Neural Network Backpropagation?

Can anyone recommend a website or give me a brief of how backpropagation is implemented in a NN? I understand the basic concept, but I'm unsure of how to go about writing the code.

Many of sources I've found simply show equations without giving any explanation of why they're doing it, and the variable names make it difficult to find out.

Example:

void bpnn_output_error(delta, target, output, nj, err)
double *delta, *target, *output, *err;
int nj;
{
  int j;
  double o, t, errsum;

  errsum = 0.0;
  for (j = 1; j <= nj; j++) {
    o = output[j];
    t = target[j];
    delta[j] = o * (1.0 - o) * (t - o);
    errsum += ABS(delta[j]);
  }
  *err = errsum;

}

In that example, can someone explain the purpose of

delta[j] = o * (1.0 - o) * (t - o);

Thanks.

Solution

The purpose of

delta[j] = o * (1.0 - o) * (t - o);

is to find the error of an output node in a backpropagation network.

o represents the output of the node, t is the expected value of output for the node.

The term, (o * (1.0 - o), is the derivative of a common transfer function used, the sigmoid function. (Other transfer functions are not uncommon, and would require a rewrite of the code that has the sigmoid first derivative instead.
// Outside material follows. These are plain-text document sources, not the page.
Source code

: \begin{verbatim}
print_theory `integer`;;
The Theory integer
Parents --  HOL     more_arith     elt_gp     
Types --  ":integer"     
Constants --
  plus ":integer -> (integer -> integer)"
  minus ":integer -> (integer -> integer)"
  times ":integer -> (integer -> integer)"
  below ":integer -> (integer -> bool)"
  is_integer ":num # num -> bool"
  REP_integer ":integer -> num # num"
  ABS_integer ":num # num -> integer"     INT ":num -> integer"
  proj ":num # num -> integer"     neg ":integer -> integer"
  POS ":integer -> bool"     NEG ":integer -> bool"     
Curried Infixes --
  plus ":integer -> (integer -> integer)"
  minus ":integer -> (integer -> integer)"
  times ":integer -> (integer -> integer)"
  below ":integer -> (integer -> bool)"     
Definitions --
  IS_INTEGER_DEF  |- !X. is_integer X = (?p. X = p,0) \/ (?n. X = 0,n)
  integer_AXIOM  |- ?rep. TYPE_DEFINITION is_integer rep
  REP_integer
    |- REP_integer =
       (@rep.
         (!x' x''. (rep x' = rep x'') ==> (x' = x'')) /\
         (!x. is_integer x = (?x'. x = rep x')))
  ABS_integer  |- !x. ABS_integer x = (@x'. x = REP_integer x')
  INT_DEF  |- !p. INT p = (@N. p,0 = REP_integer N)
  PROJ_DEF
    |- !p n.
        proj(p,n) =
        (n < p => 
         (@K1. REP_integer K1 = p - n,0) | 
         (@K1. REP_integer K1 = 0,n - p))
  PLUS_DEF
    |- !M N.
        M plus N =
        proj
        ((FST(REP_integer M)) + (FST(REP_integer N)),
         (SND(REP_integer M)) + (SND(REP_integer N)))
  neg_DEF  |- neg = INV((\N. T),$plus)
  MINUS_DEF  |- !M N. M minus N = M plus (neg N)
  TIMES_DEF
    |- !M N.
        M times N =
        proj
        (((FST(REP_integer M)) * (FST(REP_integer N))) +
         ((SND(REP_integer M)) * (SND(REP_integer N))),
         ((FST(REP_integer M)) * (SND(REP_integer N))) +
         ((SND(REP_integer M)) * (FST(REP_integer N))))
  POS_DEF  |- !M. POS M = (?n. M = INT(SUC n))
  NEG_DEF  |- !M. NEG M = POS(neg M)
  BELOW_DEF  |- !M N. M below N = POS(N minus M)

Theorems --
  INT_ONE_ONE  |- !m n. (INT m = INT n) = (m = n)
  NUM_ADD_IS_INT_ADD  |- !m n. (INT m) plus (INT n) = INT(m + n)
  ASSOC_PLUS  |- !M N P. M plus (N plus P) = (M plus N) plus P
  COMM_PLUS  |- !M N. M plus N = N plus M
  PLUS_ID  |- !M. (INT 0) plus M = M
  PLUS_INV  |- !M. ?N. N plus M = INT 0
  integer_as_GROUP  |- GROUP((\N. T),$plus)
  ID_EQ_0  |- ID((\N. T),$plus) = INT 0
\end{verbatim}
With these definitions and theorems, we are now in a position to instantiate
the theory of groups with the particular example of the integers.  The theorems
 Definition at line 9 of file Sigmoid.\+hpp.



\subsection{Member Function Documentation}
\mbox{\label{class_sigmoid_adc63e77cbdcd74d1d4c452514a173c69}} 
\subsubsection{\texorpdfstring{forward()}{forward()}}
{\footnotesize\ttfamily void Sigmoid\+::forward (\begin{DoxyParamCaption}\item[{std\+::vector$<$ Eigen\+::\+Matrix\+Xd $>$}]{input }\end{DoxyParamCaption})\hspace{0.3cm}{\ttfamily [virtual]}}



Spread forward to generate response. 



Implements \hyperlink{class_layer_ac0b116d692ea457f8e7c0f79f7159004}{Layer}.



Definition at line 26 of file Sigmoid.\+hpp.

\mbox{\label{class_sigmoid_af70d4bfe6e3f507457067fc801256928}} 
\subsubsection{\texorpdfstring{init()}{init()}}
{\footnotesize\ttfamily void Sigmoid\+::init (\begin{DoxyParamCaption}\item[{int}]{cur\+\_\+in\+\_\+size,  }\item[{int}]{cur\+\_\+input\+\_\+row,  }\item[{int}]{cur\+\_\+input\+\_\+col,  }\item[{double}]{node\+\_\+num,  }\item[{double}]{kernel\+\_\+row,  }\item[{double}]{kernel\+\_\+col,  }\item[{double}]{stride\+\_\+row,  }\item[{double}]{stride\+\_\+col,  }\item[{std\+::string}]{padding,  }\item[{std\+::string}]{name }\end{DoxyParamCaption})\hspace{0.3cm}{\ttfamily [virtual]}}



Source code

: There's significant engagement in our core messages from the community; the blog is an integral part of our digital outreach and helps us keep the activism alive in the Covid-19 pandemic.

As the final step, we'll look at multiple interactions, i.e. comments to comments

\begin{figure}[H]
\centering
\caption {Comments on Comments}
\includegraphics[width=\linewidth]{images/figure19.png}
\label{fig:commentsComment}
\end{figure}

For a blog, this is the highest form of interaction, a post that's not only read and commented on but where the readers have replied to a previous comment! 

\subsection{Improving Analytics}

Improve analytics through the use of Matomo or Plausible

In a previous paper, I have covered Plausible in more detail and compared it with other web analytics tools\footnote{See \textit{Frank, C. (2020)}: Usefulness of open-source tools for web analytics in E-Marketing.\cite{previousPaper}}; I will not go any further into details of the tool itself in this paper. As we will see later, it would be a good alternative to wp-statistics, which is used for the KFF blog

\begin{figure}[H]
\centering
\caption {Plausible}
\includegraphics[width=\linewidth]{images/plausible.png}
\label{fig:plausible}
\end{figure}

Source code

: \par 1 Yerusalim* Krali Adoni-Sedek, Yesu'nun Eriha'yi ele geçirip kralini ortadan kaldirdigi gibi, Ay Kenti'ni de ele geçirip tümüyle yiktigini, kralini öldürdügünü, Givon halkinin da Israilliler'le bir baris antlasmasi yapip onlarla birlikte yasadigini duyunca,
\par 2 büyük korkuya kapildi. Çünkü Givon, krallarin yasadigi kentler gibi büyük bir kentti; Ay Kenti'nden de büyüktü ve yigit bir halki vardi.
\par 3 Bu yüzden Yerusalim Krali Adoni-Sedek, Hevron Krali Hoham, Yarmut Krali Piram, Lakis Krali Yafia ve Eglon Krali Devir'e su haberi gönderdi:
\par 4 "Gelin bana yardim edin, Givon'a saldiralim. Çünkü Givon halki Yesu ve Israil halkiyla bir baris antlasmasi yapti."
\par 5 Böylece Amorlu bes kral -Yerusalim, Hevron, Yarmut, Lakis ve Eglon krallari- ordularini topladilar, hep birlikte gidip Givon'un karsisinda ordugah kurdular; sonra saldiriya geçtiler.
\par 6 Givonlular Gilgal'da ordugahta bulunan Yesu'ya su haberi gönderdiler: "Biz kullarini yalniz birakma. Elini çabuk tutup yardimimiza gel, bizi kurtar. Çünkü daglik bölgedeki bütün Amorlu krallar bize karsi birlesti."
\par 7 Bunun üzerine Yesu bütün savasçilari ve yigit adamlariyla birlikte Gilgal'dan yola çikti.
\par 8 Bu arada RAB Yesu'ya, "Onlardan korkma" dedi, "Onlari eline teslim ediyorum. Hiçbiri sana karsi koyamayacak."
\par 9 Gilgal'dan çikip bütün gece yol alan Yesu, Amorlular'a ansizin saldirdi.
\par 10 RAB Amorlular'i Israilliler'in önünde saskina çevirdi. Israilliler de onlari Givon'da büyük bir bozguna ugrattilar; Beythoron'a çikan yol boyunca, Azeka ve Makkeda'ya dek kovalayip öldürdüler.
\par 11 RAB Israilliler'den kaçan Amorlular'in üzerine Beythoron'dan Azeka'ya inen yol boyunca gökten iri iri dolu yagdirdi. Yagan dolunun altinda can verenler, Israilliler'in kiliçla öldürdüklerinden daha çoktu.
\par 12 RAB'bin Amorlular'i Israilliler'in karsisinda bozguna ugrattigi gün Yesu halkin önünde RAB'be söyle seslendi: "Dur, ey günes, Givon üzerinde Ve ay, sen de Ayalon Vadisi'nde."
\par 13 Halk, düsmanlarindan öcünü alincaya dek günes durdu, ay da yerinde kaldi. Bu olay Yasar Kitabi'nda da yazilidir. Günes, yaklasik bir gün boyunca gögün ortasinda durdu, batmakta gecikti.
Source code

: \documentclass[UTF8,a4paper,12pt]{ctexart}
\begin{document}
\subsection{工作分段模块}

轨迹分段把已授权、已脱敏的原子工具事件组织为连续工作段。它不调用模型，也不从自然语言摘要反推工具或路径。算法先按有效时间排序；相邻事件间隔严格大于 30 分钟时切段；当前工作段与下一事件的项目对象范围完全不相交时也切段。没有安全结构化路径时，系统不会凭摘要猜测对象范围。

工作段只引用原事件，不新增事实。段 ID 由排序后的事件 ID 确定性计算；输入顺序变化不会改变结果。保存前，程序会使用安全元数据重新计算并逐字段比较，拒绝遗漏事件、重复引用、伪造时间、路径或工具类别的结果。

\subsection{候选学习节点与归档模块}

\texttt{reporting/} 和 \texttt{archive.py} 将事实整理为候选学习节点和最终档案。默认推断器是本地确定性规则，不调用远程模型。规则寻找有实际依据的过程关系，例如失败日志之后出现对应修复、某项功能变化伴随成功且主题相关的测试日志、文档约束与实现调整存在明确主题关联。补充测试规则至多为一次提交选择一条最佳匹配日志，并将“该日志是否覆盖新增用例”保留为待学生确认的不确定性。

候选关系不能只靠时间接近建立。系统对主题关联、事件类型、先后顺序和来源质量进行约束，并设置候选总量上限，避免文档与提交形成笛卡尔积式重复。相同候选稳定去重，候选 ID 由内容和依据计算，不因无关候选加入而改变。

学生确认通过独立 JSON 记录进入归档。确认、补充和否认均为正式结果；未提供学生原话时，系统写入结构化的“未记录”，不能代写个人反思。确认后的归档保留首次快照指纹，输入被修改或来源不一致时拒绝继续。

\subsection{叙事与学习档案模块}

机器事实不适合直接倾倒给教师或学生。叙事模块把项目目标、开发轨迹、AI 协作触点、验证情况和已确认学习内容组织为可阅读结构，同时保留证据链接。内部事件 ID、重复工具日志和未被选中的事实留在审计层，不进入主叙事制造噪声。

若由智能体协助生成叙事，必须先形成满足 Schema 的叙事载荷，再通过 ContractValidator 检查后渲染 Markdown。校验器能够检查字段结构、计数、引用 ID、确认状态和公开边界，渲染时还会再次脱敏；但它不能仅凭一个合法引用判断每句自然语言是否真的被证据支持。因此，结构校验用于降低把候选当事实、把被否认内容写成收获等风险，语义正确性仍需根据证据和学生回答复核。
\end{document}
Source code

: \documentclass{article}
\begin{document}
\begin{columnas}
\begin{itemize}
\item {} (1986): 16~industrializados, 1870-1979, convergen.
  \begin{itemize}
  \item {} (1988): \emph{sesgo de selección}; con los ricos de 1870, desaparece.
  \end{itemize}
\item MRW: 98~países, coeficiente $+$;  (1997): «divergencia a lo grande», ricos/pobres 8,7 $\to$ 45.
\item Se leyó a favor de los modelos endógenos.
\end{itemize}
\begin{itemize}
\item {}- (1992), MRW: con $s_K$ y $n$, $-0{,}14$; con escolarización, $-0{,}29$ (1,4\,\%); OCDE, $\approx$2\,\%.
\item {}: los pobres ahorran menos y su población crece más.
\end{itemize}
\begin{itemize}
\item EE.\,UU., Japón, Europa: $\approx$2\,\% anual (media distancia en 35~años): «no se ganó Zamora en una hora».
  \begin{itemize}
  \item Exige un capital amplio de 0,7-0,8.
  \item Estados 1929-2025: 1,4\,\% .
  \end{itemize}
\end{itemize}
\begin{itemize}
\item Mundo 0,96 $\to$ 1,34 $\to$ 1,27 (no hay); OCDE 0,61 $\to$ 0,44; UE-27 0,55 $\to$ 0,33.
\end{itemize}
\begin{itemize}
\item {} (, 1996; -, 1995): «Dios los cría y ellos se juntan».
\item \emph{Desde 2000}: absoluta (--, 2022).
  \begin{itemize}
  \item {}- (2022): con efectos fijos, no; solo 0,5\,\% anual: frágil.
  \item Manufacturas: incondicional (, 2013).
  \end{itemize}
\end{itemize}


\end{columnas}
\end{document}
A mismatch between function and derivative would likely mean that training would not converge.) The node has an "activation" value that is fed through a transfer function to obtain the output o, like

o = f(activation)

The main thing is that backpropagation uses gradient descent, and the error gets backward-propagated by application of the Chain Rule. The problem is one of credit assignment, or blame if you will, for the hidden nodes whose output is not directly comparable to the expected value. We start with what is known and comparable, the output nodes. The error is taken to be proportional to the first derivative of the output times the raw error value between the expected output and actual output.

So more symbolically, we'd write that line as

delta[j] = f'(activation_j) * (t_j - o_j)

where f is your transfer function, and f' is the first derivative of it.

Further back in the hidden layers, the error at a node is its estimated contribution to the errors found at the next layer. So the deltas from the succeeding layer are multiplied by the connecting weights, and those products are summed. That sum is multiplied by the first derivative of the activation of the hidden node to get the delta for a hidden node, or

delta[j] = f'(activation_j) * Sum(delta[k] * w_jk)

where j now references a hidden node and k a node in a succeeding layer.